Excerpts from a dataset

=== Section Start ===

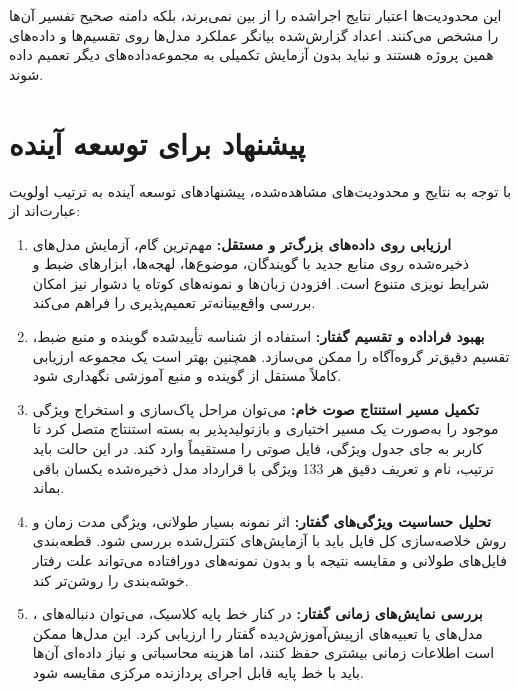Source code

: \documentclass[12pt,a4paper,oneside]{report}
\begin{document}
این محدودیت‌ها اعتبار نتایج اجراشده را از بین نمی‌برند، بلکه دامنه صحیح تفسیر آن‌ها را مشخص می‌کنند. اعداد گزارش‌شده بیانگر عملکرد مدل‌ها روی تقسیم‌ها و داده‌های همین پروژه هستند و نباید بدون آزمایش تکمیلی به مجموعه‌داده‌های دیگر تعمیم داده شوند.


\section{پیشنهاد برای توسعه آینده}

با توجه به نتایج و محدودیت‌های مشاهده‌شده، پیشنهادهای توسعه آینده به ترتیب اولویت عبارت‌اند از:

\begin{enumerate}
	\item \textbf{ارزیابی روی داده‌های بزرگ‌تر و مستقل:}
	مهم‌ترین گام، آزمایش مدل‌های ذخیره‌شده روی منابع جدید با گویندگان، موضوع‌ها، لهجه‌ها، ابزارهای ضبط و شرایط نویزی متنوع است. افزودن زبان‌ها و نمونه‌های کوتاه یا دشوار نیز امکان بررسی واقع‌بینانه‌تر تعمیم‌پذیری را فراهم می‌کند.

	\item \textbf{بهبود فراداده و تقسیم گفتار:}
	استفاده از شناسه تأییدشده گوینده و منبع ضبط، تقسیم دقیق‌تر گروه‌آگاه را ممکن می‌سازد. همچنین بهتر است یک مجموعه ارزیابی کاملاً مستقل از گوینده و منبع آموزشی نگهداری شود.

	\item \textbf{تکمیل مسیر استنتاج صوت خام:}
	می‌توان مراحل پاک‌سازی و استخراج ویژگی موجود را به‌صورت یک مسیر اختیاری و بازتولیدپذیر به بسته استنتاج متصل کرد تا کاربر به جای جدول ویژگی، فایل صوتی را مستقیماً وارد کند. در این حالت باید ترتیب، نام و تعریف دقیق هر 133 ویژگی با قرارداد مدل ذخیره‌شده یکسان باقی بماند.

	\item \textbf{تحلیل حساسیت ویژگی‌های گفتار:}
	اثر نمونه بسیار طولانی، ویژگی مدت زمان و روش خلاصه‌سازی کل فایل باید با آزمایش‌های کنترل‌شده بررسی شود. قطعه‌بندی فایل‌های طولانی و مقایسه نتیجه با و بدون نمونه‌های دورافتاده می‌تواند علت رفتار خوشه‌بندی را روشن‌تر کند.

	\item \textbf{بررسی نمایش‌های زمانی گفتار:}
	در کنار خط پایه کلاسیک، می‌توان دنباله‌های
	،
	مدل‌های
	یا تعبیه‌های ازپیش‌آموزش‌دیده گفتار را ارزیابی کرد. این مدل‌ها ممکن است اطلاعات زمانی بیشتری حفظ کنند، اما هزینه محاسباتی و نیاز داده‌ای آن‌ها باید با خط پایه قابل اجرای پردازنده مرکزی مقایسه شود.


\end{enumerate}
\end{document}
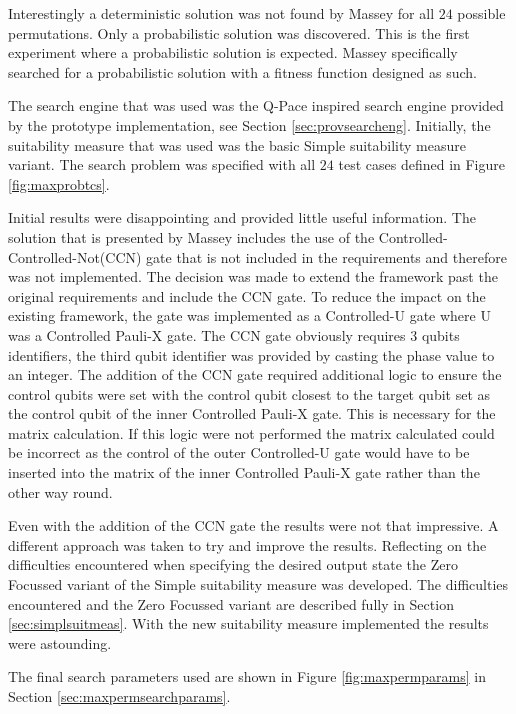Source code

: Interestingly a deterministic solution was not found by Massey for all $24$ possible permutations.
Only a probabilistic solution was discovered.
This is the first experiment where a probabilistic solution is expected.
Massey specifically searched for a probabilistic solution with a fitness function designed as such.

The search engine that was used was the Q-Pace inspired search engine provided by the prototype implementation, see Section \ref{sec:provsearcheng}.
Initially, the suitability measure that was used was the basic Simple suitability measure variant.
The search problem was specified with all $24$ test cases defined in Figure \ref{fig:maxprobtcs}.

Initial results were disappointing and provided little useful information.
The solution that is presented by Massey includes the use of the Controlled-Controlled-Not(CCN) gate that is not included in the requirements and therefore was not implemented.
The decision was made to extend the framework past the original requirements and include the CCN gate.
To reduce the impact on the existing framework, the gate was implemented as a Controlled-U gate where U was a Controlled Pauli-X gate.
The CCN gate obviously requires 3 qubits identifiers, the third qubit identifier was provided by casting the phase value to an integer.
The addition of the CCN gate required additional logic to ensure the control qubits were set with the control qubit closest to the target qubit set as the control qubit of the inner Controlled Pauli-X gate.
This is necessary for the matrix calculation.
If this logic were not performed the matrix calculated could be incorrect as the control of the outer Controlled-U gate would have to be inserted into the matrix of the inner Controlled Pauli-X gate rather than the other way round.

Even with the addition of the CCN gate the results were not that impressive.
A different approach was taken to try and improve the results.
Reflecting on the difficulties encountered when specifying the desired output state the Zero Focussed variant of the Simple suitability measure was developed.
The difficulties encountered and the Zero Focussed variant are described fully in Section \ref{sec:simplsuitmeas}.
With the new suitability measure implemented the results were astounding.

The final search parameters used are shown in Figure \ref{fig:maxpermparams} in Section \ref{sec:maxpermsearchparams}.

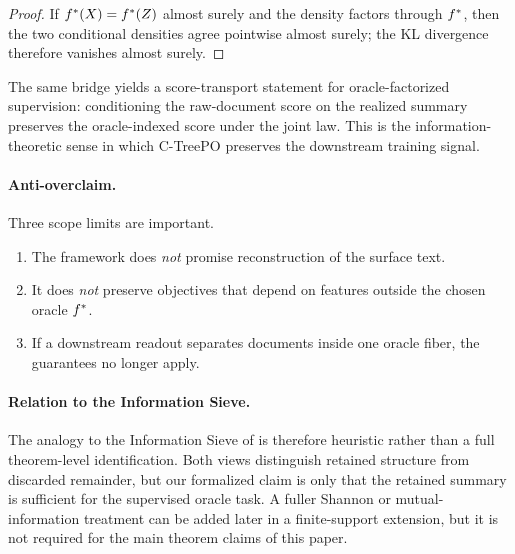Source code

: \begin{proof}
If $\fstar(X)=\fstar(Z)$ almost surely and the density factors through
$\fstar$, then the two conditional densities agree pointwise almost surely; the
KL divergence therefore vanishes almost surely.
\end{proof}

The same bridge yields a score-transport statement for oracle-factorized
supervision: conditioning the raw-document score on the realized summary
preserves the oracle-indexed score under the joint law. This is the
information-theoretic sense in which C-TreePO preserves the downstream training
signal.

\paragraph{Anti-overclaim.}
Three scope limits are important.
\begin{enumerate}[nosep]
    \item The framework does \emph{not} promise reconstruction of the surface text.
    \item It does \emph{not} preserve objectives that depend on features outside the chosen oracle $\fstar$.
    \item If a downstream readout separates documents inside one oracle fiber, the guarantees no longer apply.
\end{enumerate}

\paragraph{Relation to the Information Sieve.}
The analogy to the Information Sieve of \citet{steeg2016informationsieve} is
therefore heuristic rather than a full theorem-level identification. Both views
distinguish retained structure from discarded remainder, but our formalized
claim is only that the retained summary is sufficient for the supervised oracle
task. A fuller Shannon or mutual-information treatment can be added later in a
finite-support extension, but it is not required for the main theorem claims of
this paper.
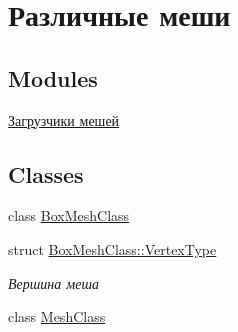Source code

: \hypertarget{group___meshes}{}\section{Различные меши}
\label{group___meshes}
\subsection*{Modules}
\begin{DoxyCompactItemize}
\item 
\hyperlink{group___loaders}{Загрузчики мешей}
\end{DoxyCompactItemize}
\subsection*{Classes}
\begin{DoxyCompactItemize}
\item 
class \hyperlink{class_box_mesh_class}{Box\+Mesh\+Class}
\item 
struct \hyperlink{struct_box_mesh_class_1_1_vertex_type}{Box\+Mesh\+Class\+::\+Vertex\+Type}
\begin{DoxyCompactList}\small\item\em Вершина меша \end{DoxyCompactList}\item 
class \hyperlink{class_mesh_class}{Mesh\+Class}
\end{DoxyCompactItemize}
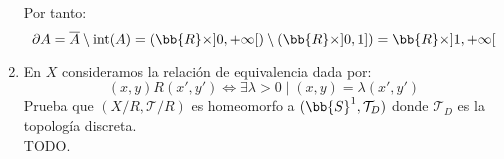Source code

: \documentclass[12pt]{article}
\newcounter{ejercicio}[section] %
\newcounter{ejercicio}
\begin{document}
\begin{ejercicio}[4.5 puntos]
\begin{enumerate}[label=(\alph*)]
                \noindent
                Por tanto:
                $$\partial A = \overline{A}\setminus \mathrm{int}(A) = (\bb{R} \times ]0, +\infty[) \setminus (\bb{R} \times ]0, 1]) = \bb{R} \times ]1, +\infty[$$

            \item En $X$ consideramos la relación de equivalencia dada por:
                $$(x,y)R(x',y') \Leftrightarrow \exists \lambda > 0 \mid (x,y) = \lambda(x',y')$$
                Prueba que $(X/R, \mathcal{T}/R)$ es homeomorfo a $(\bb{S}^1, \mathcal{T}_D)$ donde $\mathcal{T}_D$ es la topología discreta.\\

                \noindent
                TODO.
        \end{enumerate}
    \end{ejercicio}
        
\end{document}
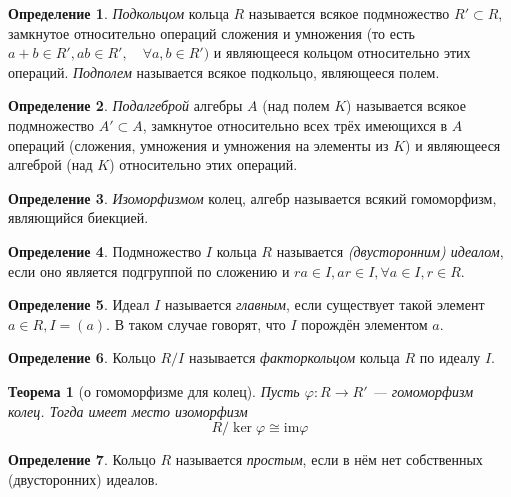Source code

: \documentclass[a4paper]{article}
\theoremstyle{plain}
\newtheorem*{theorem}{Теорема}
\theoremstyle{definition}
\newtheorem{definition}{Определение}
\numberwithin{definition}{section}
\numberwithin{proposal}{section}
\newcommand{\im}{\mathrm{im}}
\begin{document}
\begin{definition}
\emph{Подкольцом} кольца \(R\) называется всякое подмножество \(R' \subset R\), замкнутое относительно операций сложения и умножения (то есть \(a + b \in R', ab \in R', \quad \forall a, b \in R')\) и являющееся кольцом относительно этих операций. \emph{Подполем} называется всякое подкольцо, являющееся полем.
\end{definition}

\begin{definition}
\emph{Подалгеброй} алгебры \(A\) (над полем \(K\)) называется всякое подмножество \(A' \subset A\), замкнутое относительно всех трёх имеющихся в \(A\) операций (сложения, умножения и умножения на элементы из \(K\)) и являющееся алгеброй (над \(K\)) относительно этих операций.
\end{definition}

\begin{definition}
\emph{Изоморфизмом} колец, алгебр называется всякий гомоморфизм, являющийся биекцией.
\end{definition}

\begin{definition}
Подмножество \(I\) кольца \(R\) называется \emph{(двусторонним) идеалом}, если оно является подгруппой по сложению и \(ra \in I, ar \in I, \forall a \in I, r \in R\).
\end{definition}

\begin{definition}
Идеал \(I\) называется \emph{главным}, если существует такой элемент \(a \in R, I = (a)\). В таком случае говорят, что \(I\) порождён элементом \(a\). 
\end{definition}

\begin{definition}
Кольцо \(R/I\) называется \emph{факторкольцом} кольца \(R\) по идеалу \(I\).
\end{definition}

\begin{theorem}[о гомоморфизме для колец]
Пусть \(\varphi: R \rightarrow R'\) --- гомоморфизм колец. Тогда имеет место изоморфизм
\begin{equation*}
	R / \ker \varphi \cong \im \varphi
\end{equation*}
\end{theorem}

\begin{definition}
Кольцо \(R\) называется \emph{простым}, если в нём нет собственных (двусторонних) идеалов.
\end{definition}
\end{document}
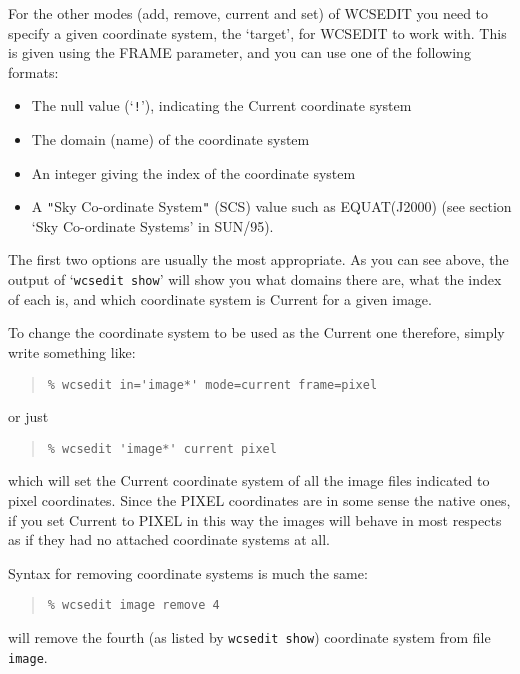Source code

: \documentclass[twoside,11pt]{article}
\newcommand{\xref}[3]{#1}
\renewcommand{\_}{\texttt{\symbol{95}}}
\newenvironment{myquote}{\begin{quote}\begin{small}}{\end{small}\end{quote}}
\newcommand{\qt}[1]{{\tt "}#1{\tt "}}
\newcommand{\routine}[1]{{\sc #1}}
\begin{document}
For the other modes (add, remove, current and set) of \routine{WCSEDIT}
you need to specify a given coordinate system,
the `target', for \routine{WCSEDIT} to work with.
This is given using the FRAME parameter, and you can use one
of the following formats:
\begin{itemize}
\item
The null value (`{\tt !}'), indicating the Current coordinate system
\item
The domain (name) of the coordinate system
\item
An integer giving the index of the coordinate system
\item
A \qt{Sky Co-ordinate System} (SCS) value such as EQUAT(J2000)
(see section \xref{`Sky Co-ordinate Systems'}{sun95}{se_scs} in 
\xref{SUN/95}{sun95}{}).
\end{itemize}
The first two options are usually the most appropriate.
As you can see above, the output of `{\tt wcsedit show}' 
will show you what domains there are, what the index of each is, 
and which coordinate system is Current for a given image.

To change the coordinate system to be used as the Current one
therefore, simply write something like:
\begin{myquote}
\begin{verbatim}
% wcsedit in='image*' mode=current frame=pixel
\end{verbatim}
\end{myquote}
or just
\begin{myquote}
\begin{verbatim}
% wcsedit 'image*' current pixel
\end{verbatim}
\end{myquote}
which will set the Current coordinate system of all the image files
indicated to pixel coordinates.
Since the PIXEL coordinates are in some sense the native ones,
if you set Current to PIXEL in this way
the images will behave in most respects as if they had no attached
coordinate systems at all.

Syntax for removing coordinate systems is much the same:
\begin{myquote}
\begin{verbatim}
% wcsedit image remove 4
\end{verbatim}
\end{myquote}
will remove the fourth (as listed by {\tt wcsedit show}) coordinate
system from file {\tt image}.
\end{document}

=== Section End ===

Where a line above holds the word "were", copy it.

=== Written answer ===
Initial results were disappointing and provided little useful information.
The addition of the CCN gate required additional logic to ensure the control qubits were set with the control qubit closest to the target qubit set as the control qubit of the inner Controlled Pauli-X gate.
If this logic were not performed the matrix calculated could be incorrect as the control of the outer Controlled-U gate would have to be inserted into the matrix of the inner Controlled Pauli-X gate rather than the other way round.
Even with the addition of the CCN gate the results were not that impressive.
With the new suitability measure implemented the results were astounding.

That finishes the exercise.